UN resolution due to sanction more Syrian regime figures

UN resolution due to sanction more Syrian regime figures
Syria's 2013 gas attacks on the Damascus suburbs could see regime figures and companies put on a sanctions list if a new UN resolution is passed.
3 min read
28 December, 2016
A chemical attack in Ghouta in 2013 killed hundreds of civilians [Getty]

A draft UN resolution obtained Tuesday by The Associated Press would impose sanctions on 11 Syrians and 10 Syrian organisations and companies allegedly involved in chemical weapons attacks in the war-ravaged country.

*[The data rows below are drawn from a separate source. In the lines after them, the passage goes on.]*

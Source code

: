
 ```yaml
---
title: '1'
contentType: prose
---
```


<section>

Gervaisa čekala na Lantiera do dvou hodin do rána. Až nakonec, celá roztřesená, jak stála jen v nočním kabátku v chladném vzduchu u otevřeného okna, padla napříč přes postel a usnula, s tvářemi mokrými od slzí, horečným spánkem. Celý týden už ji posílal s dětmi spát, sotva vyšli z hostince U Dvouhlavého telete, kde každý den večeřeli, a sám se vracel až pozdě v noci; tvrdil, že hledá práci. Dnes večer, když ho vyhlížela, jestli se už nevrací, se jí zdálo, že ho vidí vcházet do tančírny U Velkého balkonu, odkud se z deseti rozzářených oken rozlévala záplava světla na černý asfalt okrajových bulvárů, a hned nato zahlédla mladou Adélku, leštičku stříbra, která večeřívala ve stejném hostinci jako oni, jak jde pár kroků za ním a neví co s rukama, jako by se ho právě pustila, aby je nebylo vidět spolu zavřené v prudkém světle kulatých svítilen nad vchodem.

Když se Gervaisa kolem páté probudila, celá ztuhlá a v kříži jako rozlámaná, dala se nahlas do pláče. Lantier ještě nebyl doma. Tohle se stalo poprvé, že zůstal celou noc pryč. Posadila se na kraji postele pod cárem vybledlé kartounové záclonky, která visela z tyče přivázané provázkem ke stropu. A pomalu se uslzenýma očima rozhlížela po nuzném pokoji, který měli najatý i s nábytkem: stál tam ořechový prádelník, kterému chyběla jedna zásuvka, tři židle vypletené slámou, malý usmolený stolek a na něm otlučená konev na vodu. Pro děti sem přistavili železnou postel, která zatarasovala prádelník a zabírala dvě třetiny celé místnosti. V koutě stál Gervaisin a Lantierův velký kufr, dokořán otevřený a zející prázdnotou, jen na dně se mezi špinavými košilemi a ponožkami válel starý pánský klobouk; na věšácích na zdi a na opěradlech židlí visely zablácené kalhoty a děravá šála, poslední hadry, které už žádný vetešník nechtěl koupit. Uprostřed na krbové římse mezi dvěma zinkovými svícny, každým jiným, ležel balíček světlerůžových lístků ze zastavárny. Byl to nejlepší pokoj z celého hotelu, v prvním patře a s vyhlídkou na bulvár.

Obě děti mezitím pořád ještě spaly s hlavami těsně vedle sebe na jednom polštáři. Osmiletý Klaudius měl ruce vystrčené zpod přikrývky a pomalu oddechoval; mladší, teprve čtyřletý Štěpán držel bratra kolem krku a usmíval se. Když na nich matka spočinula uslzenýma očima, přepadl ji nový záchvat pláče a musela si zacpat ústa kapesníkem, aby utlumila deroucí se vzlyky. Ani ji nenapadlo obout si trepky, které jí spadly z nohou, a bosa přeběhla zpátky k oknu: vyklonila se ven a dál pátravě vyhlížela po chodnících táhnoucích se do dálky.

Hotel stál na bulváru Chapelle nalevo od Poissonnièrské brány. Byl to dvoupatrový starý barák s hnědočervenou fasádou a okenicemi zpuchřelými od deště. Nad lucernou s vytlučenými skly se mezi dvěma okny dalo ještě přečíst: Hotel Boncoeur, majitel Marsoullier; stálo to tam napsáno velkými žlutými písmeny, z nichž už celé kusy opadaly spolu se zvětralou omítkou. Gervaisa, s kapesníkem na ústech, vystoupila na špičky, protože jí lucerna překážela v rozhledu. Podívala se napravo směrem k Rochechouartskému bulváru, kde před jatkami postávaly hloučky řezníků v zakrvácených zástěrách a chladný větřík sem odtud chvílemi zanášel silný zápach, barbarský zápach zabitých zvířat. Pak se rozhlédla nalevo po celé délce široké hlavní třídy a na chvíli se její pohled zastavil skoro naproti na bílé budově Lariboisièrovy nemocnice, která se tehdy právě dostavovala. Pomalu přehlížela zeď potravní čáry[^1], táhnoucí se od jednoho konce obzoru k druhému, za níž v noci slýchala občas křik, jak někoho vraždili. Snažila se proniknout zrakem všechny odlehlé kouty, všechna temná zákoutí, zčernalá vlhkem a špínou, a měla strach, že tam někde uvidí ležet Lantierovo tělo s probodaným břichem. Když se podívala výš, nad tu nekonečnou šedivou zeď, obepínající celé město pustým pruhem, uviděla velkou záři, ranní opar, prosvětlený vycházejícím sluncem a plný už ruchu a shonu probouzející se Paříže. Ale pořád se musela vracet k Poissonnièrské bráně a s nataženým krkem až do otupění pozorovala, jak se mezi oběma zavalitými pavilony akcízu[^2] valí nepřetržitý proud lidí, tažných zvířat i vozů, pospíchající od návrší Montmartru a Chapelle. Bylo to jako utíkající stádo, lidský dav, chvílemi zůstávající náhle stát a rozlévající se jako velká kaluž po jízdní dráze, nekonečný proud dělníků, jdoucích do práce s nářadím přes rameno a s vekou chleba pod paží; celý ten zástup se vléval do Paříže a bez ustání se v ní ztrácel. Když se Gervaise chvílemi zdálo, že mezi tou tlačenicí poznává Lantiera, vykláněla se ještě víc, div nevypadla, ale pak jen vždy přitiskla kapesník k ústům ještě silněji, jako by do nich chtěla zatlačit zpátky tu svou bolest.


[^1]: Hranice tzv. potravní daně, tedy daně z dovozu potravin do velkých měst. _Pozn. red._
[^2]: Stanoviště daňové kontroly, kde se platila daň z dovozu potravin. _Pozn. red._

The proposed Security Council resolution - drafted by the UK and France - would also ban all countries from supplying Syria's government with helicopters, which investigators have determined were used in chemical attacks.

The resolution follows a joint investigation by the United Nations and the international chemical weapons watchdog that determined the Syrian regime was behind at least three attacks involving chlorine gas and the Islamic State group was responsible for at least one involving mustard gas.

The US, UK and France have been pressing the council to impose sanctions on the Syrian regime for using chemical weapons. Previous council resolutions call for "measures" under Chapter 7 of the UN Charter, which authorises sanctions, if chemical weapons are used.

Russian support

But Russia, Syria's closest ally, has repeatedly questioned the conclusions linking chemical weapons use to the regime of President Bashar Assad reached by the Organisation for the Prohibition of Chemical Weapons-United Nations Joint Investigative Mechanism, known as the JIM.

Damascus denies using chemical weapons in the civil war, now in its sixth year. A Russian veto of the resolution is therefore highly likely when it is put to a vote, which diplomats say could be before the end of the year.

In addition to sanctions, the draft resolution would express the Security Council's "strong conviction that those individuals responsible for the use of chemical weapons in the Syrian Arab Republic should be thoroughly investigated, and prosecuted, as appropriate, before a competent tribunal which is both independent and impartial".


The 11 Syrians who would be subject to an asset freeze and travel ban under the draft resolution include Amr Armanzi, director-general of Syria's Scientific Studies Research Center, which is responsible for the development and production of chemical weapons and the missiles to deliver them in the country.

A Russian veto of the resolution is therefore highly likely when it is put to a vote.

Nine current and former military officers and the managing director of a ministry of defence subsidiary that assists in the production of chemical weapons are also named.

The 10 "entities" that would be put on the sanctions blacklist and subject to an asset freeze under the draft resolution include the Scientific Studies Research Center and several government subsidiaries, proxies, front companies and factories allegedly involved in producing chemical weapons.

A chemical weapon attack on a Damascus suburb that killed hundreds of civilians on 21 August 2013, led to a US-Russian agreement and a Security Council resolution the following month that ordered the destruction of Syria's chemical weapons, precursors and the equipment to produce the deadly agents.

The Syrian regime's support for the resolution and decision to join the chemical weapons watchdog known as the OPCW warded off possible US military strikes in response to the attack, which Damascus denied carrying out.

Syria's declared stockpile of 1,300 metric tons of chemicals has been destroyed, but the OPCW is still investigating outstanding questions about possible undeclared chemical weapons.

The draft resolution expresses "grave concern" that the OPCW "is not able to resolve all identified gaps, inconsistencies and discrepancies in Syria's declaration" and orders Syria to give a full declaration within 30 days of its adoption.